TASK INSTRUCTIONS -> Write out every line exactly, from the first line of the records below through the line that contains "- **EMNLP** - Empirical Methods in NLP".
THE DATA Start Marker
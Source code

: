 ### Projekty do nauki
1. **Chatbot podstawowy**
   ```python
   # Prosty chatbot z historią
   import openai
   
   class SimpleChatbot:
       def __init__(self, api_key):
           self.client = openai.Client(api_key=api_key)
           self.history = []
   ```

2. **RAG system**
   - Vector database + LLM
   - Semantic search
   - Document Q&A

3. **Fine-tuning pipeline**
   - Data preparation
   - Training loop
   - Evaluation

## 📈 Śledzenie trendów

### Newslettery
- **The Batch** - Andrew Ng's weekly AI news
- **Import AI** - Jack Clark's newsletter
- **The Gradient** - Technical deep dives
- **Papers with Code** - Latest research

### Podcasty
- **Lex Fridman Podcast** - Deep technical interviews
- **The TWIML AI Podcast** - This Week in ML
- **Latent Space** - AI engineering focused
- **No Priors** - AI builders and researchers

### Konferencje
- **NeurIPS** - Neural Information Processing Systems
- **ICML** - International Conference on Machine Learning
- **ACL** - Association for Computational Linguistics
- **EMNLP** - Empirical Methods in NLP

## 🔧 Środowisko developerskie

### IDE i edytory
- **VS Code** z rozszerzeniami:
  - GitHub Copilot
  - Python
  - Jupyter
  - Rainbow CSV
THE DATA End Marker
EXERCISE SOLUTION ->
Source code

: ### Projekty do nauki
1. **Chatbot podstawowy**
   ```python
   # Prosty chatbot z historią
   import openai
   
   class SimpleChatbot:
       def __init__(self, api_key):
           self.client = openai.Client(api_key=api_key)
           self.history = []
   ```

2. **RAG system**
   - Vector database + LLM
   - Semantic search
   - Document Q&A

3. **Fine-tuning pipeline**
   - Data preparation
   - Training loop
   - Evaluation

## 📈 Śledzenie trendów

### Newslettery
- **The Batch** - Andrew Ng's weekly AI news
- **Import AI** - Jack Clark's newsletter
- **The Gradient** - Technical deep dives
- **Papers with Code** - Latest research

### Podcasty
- **Lex Fridman Podcast** - Deep technical interviews
- **The TWIML AI Podcast** - This Week in ML
- **Latent Space** - AI engineering focused
- **No Priors** - AI builders and researchers

### Konferencje
- **NeurIPS** - Neural Information Processing Systems
- **ICML** - International Conference on Machine Learning
- **ACL** - Association for Computational Linguistics
- **EMNLP** - Empirical Methods in NLP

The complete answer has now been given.